In only her second major role, Donaldson places the weight of the film on her young star’s shoulders, no easy task for any actor, but especially not in a film as tempered as this one.  The script is in no rush to divulge its plans for the characters much beyond that they will take a hike through the woods.  One of the most exciting things about it is how Donaldson treats it almost like a horror film and a mystery, laying out clues and sketching a framework that points to something larger and which oftentimes leads nowhere. Impressively, the story never feels like it has been put on pause during these tangents which is what is so frustrating about the typical use of red herrings.  One of the greatest examples of this is in the early second act when the small family meets another group of thru-hikers; three loud, brash young men that greatly disrupt the peace and serenity of our crew.  Ultimately, their presence is just a fun story of something that happened on the trail and when they say their goodnight over the dwindling fire, it might as well have been their goodbyes.  Donaldson though never loses her focus on where the story is heading so she is secretly building towards her finale while allowing this tangent to ebb and flow, creating its own arcs so that we become invested in these ultimately inconsequential characters. 

This makes the performances all the more incredible as the actors are never playing their hand too soon, giving away the ultimate turns before Donaldson is ready to pull back the curtain.  We know there is something that will be revealed in the middle of this great forest, but for the most part, Donaldson keeps us calm as the characters banter back and forth with each other until after a night of drinking and pouring out their hopes, fears, and regrets, Matt crosses the line which we have narratively been traveling towards this whole time.  Divorced and seen by his son as pathetic, he says it almost like a bad joke asking Sam to join him in the tent to stay warm.  Just the night prior, they ribbed each other about how Matt forgot his sleeping bag, but that same good-humored tone is absent on this second night, nowhere to be found. The look on Sam’s face is immediately overcome with dread, betrayal, and disgust, all before Matt doubles down and rephrases his request.  In our seats, our hearts sink because we, like Sam, have grown to trust Matt.  Donaldson is not done, though, as for the last leg of the hike gone are the jovial sprites walking behind Chris talking about who they may have been in their past lives and their favorite meals.  The trail is sparkly quiet, and at the bank of the river, Sam tells her father in confidence what happened the night before only to have it brushed off as if it were nothing.  It is absolutely devastating, and this moment, one of the most resonating in the film, is not overdone yet impossible to forget.  Attention is not drawn towards it in any flashy way.  But it takes this story about growth and turns it into an absolute tragedy; one that is all too real, statistics show, for more people – even those in our own lives – than we will ever know.  

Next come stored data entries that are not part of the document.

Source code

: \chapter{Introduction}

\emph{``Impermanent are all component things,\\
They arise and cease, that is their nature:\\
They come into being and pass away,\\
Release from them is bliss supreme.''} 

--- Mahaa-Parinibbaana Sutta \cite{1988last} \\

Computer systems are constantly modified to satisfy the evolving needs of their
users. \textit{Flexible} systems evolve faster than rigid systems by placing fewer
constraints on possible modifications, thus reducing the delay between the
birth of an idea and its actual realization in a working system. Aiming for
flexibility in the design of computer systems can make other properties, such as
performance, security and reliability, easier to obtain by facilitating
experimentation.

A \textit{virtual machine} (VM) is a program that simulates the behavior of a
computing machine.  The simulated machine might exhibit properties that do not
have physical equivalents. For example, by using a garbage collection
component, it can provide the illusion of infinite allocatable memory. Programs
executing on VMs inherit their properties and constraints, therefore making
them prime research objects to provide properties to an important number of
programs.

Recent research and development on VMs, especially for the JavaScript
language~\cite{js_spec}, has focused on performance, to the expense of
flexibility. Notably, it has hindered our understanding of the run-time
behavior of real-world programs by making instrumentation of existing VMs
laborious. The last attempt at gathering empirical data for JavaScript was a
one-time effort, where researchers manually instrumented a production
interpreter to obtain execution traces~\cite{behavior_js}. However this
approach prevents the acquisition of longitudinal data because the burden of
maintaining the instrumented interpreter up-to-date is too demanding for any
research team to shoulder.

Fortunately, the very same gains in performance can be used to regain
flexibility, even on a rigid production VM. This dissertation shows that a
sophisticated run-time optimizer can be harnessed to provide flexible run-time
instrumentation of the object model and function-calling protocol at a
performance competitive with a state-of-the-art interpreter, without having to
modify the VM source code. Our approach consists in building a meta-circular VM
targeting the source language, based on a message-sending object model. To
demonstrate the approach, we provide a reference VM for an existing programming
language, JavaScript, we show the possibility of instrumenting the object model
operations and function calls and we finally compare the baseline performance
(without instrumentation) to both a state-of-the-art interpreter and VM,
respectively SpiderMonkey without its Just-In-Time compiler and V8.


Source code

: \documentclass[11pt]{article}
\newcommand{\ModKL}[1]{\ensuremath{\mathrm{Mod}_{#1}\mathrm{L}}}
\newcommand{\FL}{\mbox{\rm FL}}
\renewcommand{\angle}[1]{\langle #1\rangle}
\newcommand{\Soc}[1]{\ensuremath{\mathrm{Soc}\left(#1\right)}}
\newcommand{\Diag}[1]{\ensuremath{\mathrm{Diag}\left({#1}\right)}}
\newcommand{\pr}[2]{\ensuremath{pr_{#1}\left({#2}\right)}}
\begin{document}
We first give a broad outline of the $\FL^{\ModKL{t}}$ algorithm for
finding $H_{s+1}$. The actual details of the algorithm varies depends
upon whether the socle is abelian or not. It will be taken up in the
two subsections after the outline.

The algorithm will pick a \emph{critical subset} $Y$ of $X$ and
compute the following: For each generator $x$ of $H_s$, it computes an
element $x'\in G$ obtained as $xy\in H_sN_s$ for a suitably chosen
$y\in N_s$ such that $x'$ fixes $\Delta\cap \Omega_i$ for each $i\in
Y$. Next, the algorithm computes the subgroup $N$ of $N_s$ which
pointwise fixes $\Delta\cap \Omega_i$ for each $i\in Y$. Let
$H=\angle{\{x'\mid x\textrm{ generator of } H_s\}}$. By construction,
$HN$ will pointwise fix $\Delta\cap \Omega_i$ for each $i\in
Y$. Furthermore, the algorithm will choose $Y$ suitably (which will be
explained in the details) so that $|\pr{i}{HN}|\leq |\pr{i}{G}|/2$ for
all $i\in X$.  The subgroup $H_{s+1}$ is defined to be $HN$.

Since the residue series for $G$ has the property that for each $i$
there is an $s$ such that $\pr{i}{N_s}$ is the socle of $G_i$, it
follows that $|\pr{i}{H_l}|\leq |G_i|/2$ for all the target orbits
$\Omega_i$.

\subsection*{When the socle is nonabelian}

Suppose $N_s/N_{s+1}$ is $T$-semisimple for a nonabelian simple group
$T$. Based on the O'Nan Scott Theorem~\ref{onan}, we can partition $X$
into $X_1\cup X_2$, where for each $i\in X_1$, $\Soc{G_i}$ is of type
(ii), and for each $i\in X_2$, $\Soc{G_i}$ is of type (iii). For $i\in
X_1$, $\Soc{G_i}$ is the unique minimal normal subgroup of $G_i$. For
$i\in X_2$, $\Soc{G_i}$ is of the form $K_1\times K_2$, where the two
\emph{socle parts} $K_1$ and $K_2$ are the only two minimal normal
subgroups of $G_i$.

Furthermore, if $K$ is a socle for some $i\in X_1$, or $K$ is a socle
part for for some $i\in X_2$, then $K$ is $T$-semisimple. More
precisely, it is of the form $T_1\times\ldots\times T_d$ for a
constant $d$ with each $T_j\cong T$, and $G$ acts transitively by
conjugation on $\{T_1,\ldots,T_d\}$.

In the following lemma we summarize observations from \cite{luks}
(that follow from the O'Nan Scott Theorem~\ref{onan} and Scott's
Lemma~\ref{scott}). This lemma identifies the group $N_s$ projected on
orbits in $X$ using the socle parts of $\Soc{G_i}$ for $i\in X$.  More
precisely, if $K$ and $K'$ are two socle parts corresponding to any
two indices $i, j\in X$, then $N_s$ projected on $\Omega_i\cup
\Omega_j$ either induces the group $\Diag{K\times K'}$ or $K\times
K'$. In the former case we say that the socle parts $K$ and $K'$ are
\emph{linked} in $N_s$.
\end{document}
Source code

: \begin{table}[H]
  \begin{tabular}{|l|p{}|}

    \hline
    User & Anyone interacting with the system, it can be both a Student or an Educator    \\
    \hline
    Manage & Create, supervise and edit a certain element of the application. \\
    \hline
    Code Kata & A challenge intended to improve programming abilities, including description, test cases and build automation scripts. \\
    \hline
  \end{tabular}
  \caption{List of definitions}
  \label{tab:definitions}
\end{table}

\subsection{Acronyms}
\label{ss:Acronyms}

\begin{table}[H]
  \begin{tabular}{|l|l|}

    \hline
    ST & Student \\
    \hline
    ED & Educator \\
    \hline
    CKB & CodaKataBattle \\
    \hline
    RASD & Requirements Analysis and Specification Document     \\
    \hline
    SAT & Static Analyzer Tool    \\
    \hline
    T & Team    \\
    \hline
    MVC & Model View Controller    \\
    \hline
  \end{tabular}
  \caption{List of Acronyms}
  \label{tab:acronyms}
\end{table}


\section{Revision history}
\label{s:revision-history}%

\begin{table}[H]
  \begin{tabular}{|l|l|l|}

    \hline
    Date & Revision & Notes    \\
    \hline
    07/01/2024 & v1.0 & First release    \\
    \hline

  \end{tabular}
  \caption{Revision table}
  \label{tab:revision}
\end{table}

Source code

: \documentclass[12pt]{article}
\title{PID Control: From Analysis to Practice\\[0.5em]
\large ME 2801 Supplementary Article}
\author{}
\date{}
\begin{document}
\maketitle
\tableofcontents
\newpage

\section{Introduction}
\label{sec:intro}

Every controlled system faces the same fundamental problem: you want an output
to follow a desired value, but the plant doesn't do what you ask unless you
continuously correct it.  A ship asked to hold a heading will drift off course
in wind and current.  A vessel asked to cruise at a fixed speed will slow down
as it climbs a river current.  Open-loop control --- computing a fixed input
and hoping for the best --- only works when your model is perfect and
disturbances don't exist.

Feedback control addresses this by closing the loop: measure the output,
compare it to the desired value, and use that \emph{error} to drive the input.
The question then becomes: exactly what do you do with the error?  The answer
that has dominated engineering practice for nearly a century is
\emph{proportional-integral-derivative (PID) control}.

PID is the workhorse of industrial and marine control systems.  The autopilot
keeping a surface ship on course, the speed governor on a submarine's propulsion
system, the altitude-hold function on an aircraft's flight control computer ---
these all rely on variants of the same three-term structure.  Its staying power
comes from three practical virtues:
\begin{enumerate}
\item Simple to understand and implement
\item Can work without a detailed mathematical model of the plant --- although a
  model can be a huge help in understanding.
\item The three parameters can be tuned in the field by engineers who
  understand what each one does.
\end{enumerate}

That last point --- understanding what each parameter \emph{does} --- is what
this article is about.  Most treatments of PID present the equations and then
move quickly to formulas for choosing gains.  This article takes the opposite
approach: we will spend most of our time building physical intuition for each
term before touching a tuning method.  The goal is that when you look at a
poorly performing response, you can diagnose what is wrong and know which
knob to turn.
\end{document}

Stories about the systems of abuse have been on the rise in the wake of the #MeToo movement, but few have done it in such a grounded, understated, and unstylized way as Good One.  Without highlighting the violence – but never downplaying the betrayal – the film is not hiding behind flashy colors or bold style choices to lure us in before tearing down the façade.  Showing that this truly does happen in real life and not just in the movies, the message lands like a devastating gut punch.  Sam gets her revenge by packing the men’s bags with river rocks while they nap in the sun before she makes her way down to the cars. It is a small thing played almost as a joke but it does not downplay the severity of what transpired, and it is nice to see that Donaldson remains resilient and does not let the film lose its sense of self.  

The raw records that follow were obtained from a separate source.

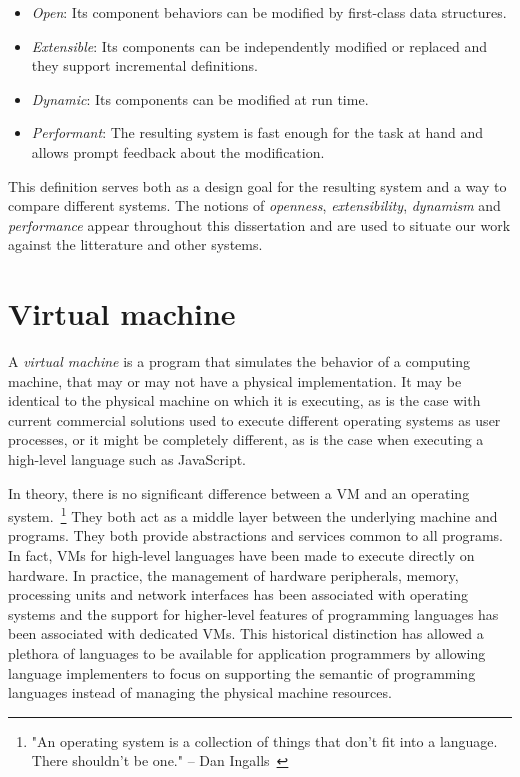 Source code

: \begin{itemize}
    \item \textit{Open}: Its component behaviors can be modified by first-class
        data structures. 
    \item \textit{Extensible}: Its components can be independently modified or
        replaced and they support incremental definitions. 
    \item \textit{Dynamic}: Its components can be modified at run time.
    \item \textit{Performant}: The resulting system is fast enough for the task
        at hand and allows prompt feedback about the modification.
\end{itemize}

This definition serves both as a design goal for the resulting system and a way
to compare different systems. The notions of \textit{openness},
\textit{extensibility}, \textit{dynamism} and \textit{performance} appear
throughout this dissertation and are used to situate our work against the
litterature and other systems.

\section{Virtual machine}

A \textit{virtual machine} is a program that simulates the behavior of a
computing machine, that may or may not have a physical implementation. It may
be identical to the physical machine on which it is executing, as is the case
with current commercial solutions used to execute different operating systems
as user processes, or it might be completely different, as is the case when
executing a high-level language such as JavaScript.  

In theory, there is no significant difference between a VM and
an operating system.~\footnote{"An operating system is a collection of
things that don't fit into a language. There shouldn't be one." -- Dan
Ingalls~\cite{Ingalls1981}} They both act as a middle layer between the
underlying machine and programs. They both provide abstractions and
services common to all programs. In fact, VMs for high-level
languages have been made to execute directly on hardware. In practice, the
management of hardware peripherals, memory, processing units and network
interfaces has been associated with operating systems and the support for
higher-level features of programming languages has been associated with
dedicated VMs. This historical distinction has allowed a plethora
of languages to be available for application programmers by allowing language
implementers to focus on supporting the semantic of programming languages
instead of managing the physical machine resources.

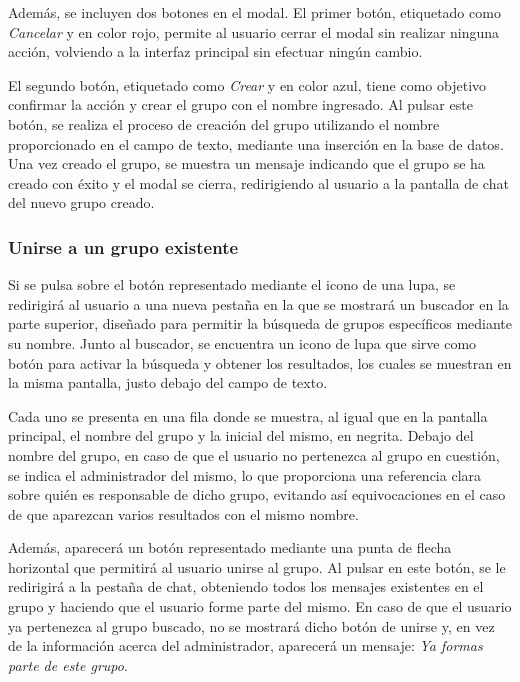 \documentclass{article}
\begin{document}
Además, se incluyen dos botones en el modal. El primer botón, etiquetado como \textit{Cancelar} y en color rojo, permite al usuario cerrar el modal sin realizar ninguna acción, volviendo a la interfaz principal sin efectuar ningún cambio.

El segundo botón, etiquetado como \textit{Crear} y en color azul, tiene como objetivo confirmar la acción y crear el grupo con el nombre ingresado. Al pulsar este botón, se realiza el proceso de creación del grupo utilizando el nombre proporcionado en el campo de texto, mediante una inserción en la base de datos. Una vez creado el grupo, se muestra un mensaje indicando que el grupo se ha creado con éxito y el modal se cierra, redirigiendo al usuario a la pantalla de chat del nuevo grupo creado.

\subsubsection{Unirse a un grupo existente}

Si se pulsa sobre el botón representado mediante el icono de una lupa, se redirigirá al usuario a una nueva pestaña en la que se mostrará un buscador en la parte superior, diseñado para permitir la búsqueda de grupos específicos mediante su nombre. Junto al buscador, se encuentra un icono de lupa que sirve como botón para activar la búsqueda y obtener los resultados, los cuales se muestran en la misma pantalla, justo debajo del campo de texto.

Cada uno se presenta en una fila donde se muestra, al igual que en la pantalla principal, el nombre del grupo y la inicial del mismo, en negrita. Debajo del nombre del grupo, en caso de que el usuario no pertenezca al grupo en cuestión, se indica el administrador del mismo, lo que proporciona una referencia clara sobre quién es responsable de dicho grupo, evitando así equivocaciones en el caso de que aparezcan varios resultados con el mismo nombre.

Además, aparecerá un botón representado mediante una punta de flecha horizontal que permitirá al usuario unirse al grupo. Al pulsar en este botón, se le redirigirá a la pestaña de chat, obteniendo todos los mensajes existentes en el grupo y haciendo que el usuario forme parte del mismo. En caso de que el usuario ya pertenezca al grupo buscado, no se mostrará dicho botón de unirse y, en vez de la información acerca del administrador, aparecerá un mensaje: \textit{Ya formas parte de este grupo}.
\end{document}
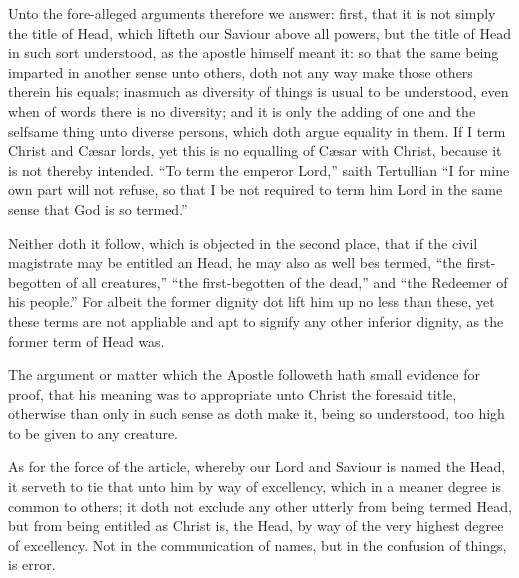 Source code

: Unto the fore-alleged arguments therefore we answer: first, that it is not simply the title of Head, which lifteth our Saviour above all powers, but the title of Head in such sort understood, as the apostle himself meant it: so that the same being imparted in another sense unto others, doth not any way make those others therein his equals; inasmuch as diversity of things is usual to be understood, even when of words there is no diversity; and it is only the adding of one and the selfsame thing unto diverse persons, which doth argue equality in them. If I term Christ and Cæsar lords, yet this is no equalling of Cæsar with Christ, because it is not  thereby intended. “To term the emperor Lord,” saith Tertullian “I for mine own part will not refuse, so that I be not required to term him Lord in the same sense that God is so termed.”

Neither doth it follow, which is objected in the second place, that if the civil magistrate may be entitled an Head, he may also as well bes termed, “the first-begotten of all creatures,” “the first-begotten of the dead,” and “the Redeemer of his people.” For albeit the former dignity dot lift him up no less than these, yet these terms are not appliable and apt to signify any other inferior dignity, as the former term of Head was.

The argument or matter which the Apostle followeth hath small evidence for proof, that his meaning was to appropriate unto Christ the foresaid title, otherwise than only in such sense as doth make it, being so understood, too high to be given to any creature.

As for the force of the article, whereby our Lord and Saviour is named the Head, it serveth to tie that unto him by way of excellency, which in a meaner degree is common to others; it doth not exclude any other utterly from being termed Head, but from being entitled as Christ is, the Head, by way of the very highest degree of excellency. Not in the communication of names, but in the confusion of things, is error.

Good One is an unassuming story that slowly reveals its truths across its brief runtime in a devastatingly poignant way.  While Matt’s advances occupy the final act, before his transgression, Donaldson presents a fascinating rumination on life.  It slams to a halt, yet this structural choice again informs the experience of watching the film as it follows real life given that many survivors of assault have cited that, at least for some time after the event, life feels as if it has stopped. Donaldson lulls the audience into the story which she handles with a delicate ease presenting a hangout movie that never feels formless, and a drama that never feels overdone.  Impressively nuanced even in its simplicity, she presents a fully realized world that is the unfortunate truth for many and really drives her message home in how stark and unflinching she is on the page.  The film is shockingly powerful once all is revealed and bolstered by strong, layered performances from the leading trio, Good One is a strong first step on the trail of what will surely be an incredible career for Donaldson.